Things I Learned from Looking at 500 Research Computing Manager Jobs over 10 Months

Written by   on October 14, 2020

I write a weekly newsletter for research computing managers, team leads, or those aspiring to those roles. One of the things I’ve wanted to emphasize in the newsletter is that managing research computing teams is a profession in and of itself, and worth doing well. Part of that is emphasizing the existence of career opportunities.

So since the beginning I’ve included job listings and maintained a job board, posting about 500 such jobs over the past 10 months and removing them as they become filled or otherwise unavailable. My main criteria for such jobs are whether or not I would describe the work as principally about managing or leading a research computing team - admittedly a fuzzy definition.

Over the course of examining those 500 jobs - and looking through many many more that never made it to the board - I’ve learned some things:

There are a lot of jobs out there for people managing research computing teams. I’ve never had any trouble finding some weekly to put in the job board or with highlights interesting enough to list at the end of the newsletter.

There are certainly many more I’m missing. As the field matures there are starting to be job boards for research software development or for particular sub-fields of research computing like bioinformatics. But, consistent with research’s neglect of management as something that needs to be done and done well, no such resources exist for the managers of those important roles. So I have a go-to list of google and other searches for jobs which I go through a couple of times a week.

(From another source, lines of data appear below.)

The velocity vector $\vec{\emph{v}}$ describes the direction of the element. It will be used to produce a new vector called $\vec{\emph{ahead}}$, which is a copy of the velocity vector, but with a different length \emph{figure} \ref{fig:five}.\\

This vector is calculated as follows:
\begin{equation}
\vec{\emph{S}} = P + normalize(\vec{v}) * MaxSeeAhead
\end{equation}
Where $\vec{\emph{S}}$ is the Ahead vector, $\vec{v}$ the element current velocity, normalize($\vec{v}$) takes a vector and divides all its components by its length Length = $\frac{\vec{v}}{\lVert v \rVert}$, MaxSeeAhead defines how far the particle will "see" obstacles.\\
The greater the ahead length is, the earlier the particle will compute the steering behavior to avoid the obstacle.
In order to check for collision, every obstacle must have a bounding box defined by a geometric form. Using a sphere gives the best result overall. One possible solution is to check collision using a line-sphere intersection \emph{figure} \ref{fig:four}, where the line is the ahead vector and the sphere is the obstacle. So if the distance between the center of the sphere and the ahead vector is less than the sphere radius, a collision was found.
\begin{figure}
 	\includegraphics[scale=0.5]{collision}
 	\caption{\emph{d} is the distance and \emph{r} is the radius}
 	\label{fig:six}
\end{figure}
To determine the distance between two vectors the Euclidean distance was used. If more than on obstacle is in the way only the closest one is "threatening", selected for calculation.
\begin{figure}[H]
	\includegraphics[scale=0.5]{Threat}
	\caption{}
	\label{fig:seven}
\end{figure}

In research, when you’re doing a literature search and you start hitting the same papers again and again, you’re pretty sure you’ve got a mostly complete list of references as a starting point. I’m nowhere near that with my managing research computing teams job list, largely because the names we use for these roles vary so widely. So I’m confident that I only see a fraction of these jobs. (You can help out by submitting any jobs you know about).

Research computing teams are broadening, and so is the need for managers. Where this is most obvious is in data science or data engineering teams, which have spread to every sector and every industry. Generic “Manager, Data Science” jobs are so plentiful that I don’t list most of them - many of them are more operational rather than “jobs leading research computing teams” - but even the ones that make the cut are in sectors from health to transportation to retail to engineering. There are increasingly data engineering, cloud architecture, etc roles for supporting research computing efforts, to say nothing of ML/AI jobs. And there are countless management/team lead jobs for specialist research computing in health, biology, and biomedicine.

Research data management is increasingly employable. As the initial data science and data engineering work in organizations mature, many institutions are realizing that they now need principled approaches to data governance, stewardship, and modelling. This is happening most rapidly in heavily regulated industries — health, finance — but is starting to percolate outwards. Those who have maintained and curated data resources for research, or who have supported those that do, will be surprised at the number of jobs in the private sector for doing similar work.

“Traditional” research computing team management jobs remain, and they take forever to fill: There are definitely still routinely “Director of Research Computing, University of Somethingorother” jobs out there. And I don’t know whether it’s because of the pandemic, or because of the competition from other sectors, but such jobs are taking forever to fill this year. I routinely see them open for months, and then reposted one or more times. I see this in both for managers of teams running on-premises hardware and for teams mainly doing software development.

Despite the talk of RSE units, most research computing jobs within academic institutions are lone outposts: While in companies research computing - data science, computing resource management, software development - tends to be centralized (even if it is matrixed out or embedded into other teams), in academia we’re definitely not there - most of the team leads/manger jobs I see in Universities are for small teams embedded in a single institute or project. I think that’s a shame; it greatly reduces the opportunity for cross-pollination, learning, and developing best practices, makes work less efficient and less satisfying, and it makes teams more management heavy than they need to be.